Epididymal hypertension (better known as the old blue testicles) results when blood flow from arousal is trapped within the genitals. When a man becomes excited and ready to do the deed, arteries that carry blood to his privates will enlarge, while veins carrying blood away from his bits will restrict, allowing the blood to remain in the area and cause an erection.
The testicles will also enlarge to 25-50 percent their normal size, all getting ready for the big moment. But, if that moment never happens, the blood that has been pooling in the genitals doesn't return to normal circulation.
What often results is that the now de-oxygenated blood will leave a blueish hue in the, you guessed it, ball region, causing feelings of discomfort and intense pressure.
But some say men aren't unique in this area. In fact, a term was devised for the female equivalent of blue balls known as “pink balls,” because we experience a similar frustration related to blood not flowing out of our vagina when we don't orgasm.
So now that you know that this seemingly exaggerated condition exists, I've decided to ask a few guys on all ends of the sexual spectrum exactly what it feels like to have your junk become discoloured and angry with the world.
“Deep pressure, frustration, and feeling unrelieved.”
“So basically I hadn't gotten any in a while AND I was on holiday in Cape Town. I was sharing a bed with a friend and there were also two other people in the room so there really wasn't much time in the room or alone to relieve myself. It was really just a dull pain, nothing intense, but pretty constant. I had enough of it so I went out to a bar and found a guy to go home with so that I could orgasm and get rid of the pressure.”
“It feels like there's a lot of pressure built up down there and something's backed up, which makes it sore.”
“It's like having to sneeze but you can't. That feeling of just general disappointment and frustration, together with a tense, heavy and painful sensation. In the balls area. For some people it's so bad that it hampers their ability to walk. With me, it's just annoying as hell and gets me angry until I can find a way to relieve myself.”
“The blue balls come from the blood that engorged everything down there, and it loses oxygen and can give an appearance of a bluish tinge. But I find it more appropriate to relate the colour with how sad the situation really is. It makes you feel blue.”
“There's no such thing. It's a ploy we uses so that women will feel bad about not having sex with us.”
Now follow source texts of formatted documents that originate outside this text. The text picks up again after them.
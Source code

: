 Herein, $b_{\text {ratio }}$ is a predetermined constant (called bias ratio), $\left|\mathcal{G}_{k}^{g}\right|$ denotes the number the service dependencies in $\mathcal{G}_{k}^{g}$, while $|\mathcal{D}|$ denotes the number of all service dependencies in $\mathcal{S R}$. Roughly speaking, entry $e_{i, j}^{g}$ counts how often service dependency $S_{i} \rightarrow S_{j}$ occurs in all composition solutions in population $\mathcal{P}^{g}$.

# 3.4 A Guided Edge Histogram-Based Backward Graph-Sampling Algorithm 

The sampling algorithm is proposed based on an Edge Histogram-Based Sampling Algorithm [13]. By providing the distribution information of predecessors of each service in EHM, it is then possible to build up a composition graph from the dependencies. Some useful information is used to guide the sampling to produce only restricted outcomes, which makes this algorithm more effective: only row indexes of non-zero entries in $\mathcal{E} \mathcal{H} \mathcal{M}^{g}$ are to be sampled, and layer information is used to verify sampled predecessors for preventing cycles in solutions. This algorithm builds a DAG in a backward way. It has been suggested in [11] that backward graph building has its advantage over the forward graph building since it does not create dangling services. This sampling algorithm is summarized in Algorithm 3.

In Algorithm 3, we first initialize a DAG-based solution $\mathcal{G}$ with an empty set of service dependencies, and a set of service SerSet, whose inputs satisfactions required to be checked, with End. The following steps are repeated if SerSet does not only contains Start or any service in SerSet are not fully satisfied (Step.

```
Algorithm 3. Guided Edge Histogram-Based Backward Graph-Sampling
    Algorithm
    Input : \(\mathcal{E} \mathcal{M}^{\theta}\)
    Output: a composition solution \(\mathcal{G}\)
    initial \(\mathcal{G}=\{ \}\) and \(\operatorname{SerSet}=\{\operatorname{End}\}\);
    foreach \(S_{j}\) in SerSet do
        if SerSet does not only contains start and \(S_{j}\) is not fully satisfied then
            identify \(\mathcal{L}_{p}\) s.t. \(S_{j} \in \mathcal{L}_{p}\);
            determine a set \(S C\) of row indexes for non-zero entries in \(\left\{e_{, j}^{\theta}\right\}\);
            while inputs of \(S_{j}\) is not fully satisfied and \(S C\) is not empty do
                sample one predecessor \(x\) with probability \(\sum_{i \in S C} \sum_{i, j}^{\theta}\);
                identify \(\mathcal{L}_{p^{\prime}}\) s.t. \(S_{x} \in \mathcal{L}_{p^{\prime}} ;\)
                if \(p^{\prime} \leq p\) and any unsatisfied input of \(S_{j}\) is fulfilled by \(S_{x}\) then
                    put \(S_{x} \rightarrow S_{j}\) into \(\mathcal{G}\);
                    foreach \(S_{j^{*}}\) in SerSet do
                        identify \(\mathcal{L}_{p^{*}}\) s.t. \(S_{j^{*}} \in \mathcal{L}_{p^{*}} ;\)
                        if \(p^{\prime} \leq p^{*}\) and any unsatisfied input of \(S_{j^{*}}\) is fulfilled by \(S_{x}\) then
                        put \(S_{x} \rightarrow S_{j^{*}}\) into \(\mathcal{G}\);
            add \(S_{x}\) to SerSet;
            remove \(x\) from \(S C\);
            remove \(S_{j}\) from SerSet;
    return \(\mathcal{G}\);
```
“It's like you're about to travel over the most beautiful rainbow you ever did see, and you just know the Lucky Charms guy is waiting at the other end with a pot of gold, but all of a sudden you fall off the rainbow into a deep, deep pit of despair and self-loathing where there is a pressure build up like a volcano. The only way to help it is to masturbate alone in your bathroom and hope no one overhears the sound of your tears.”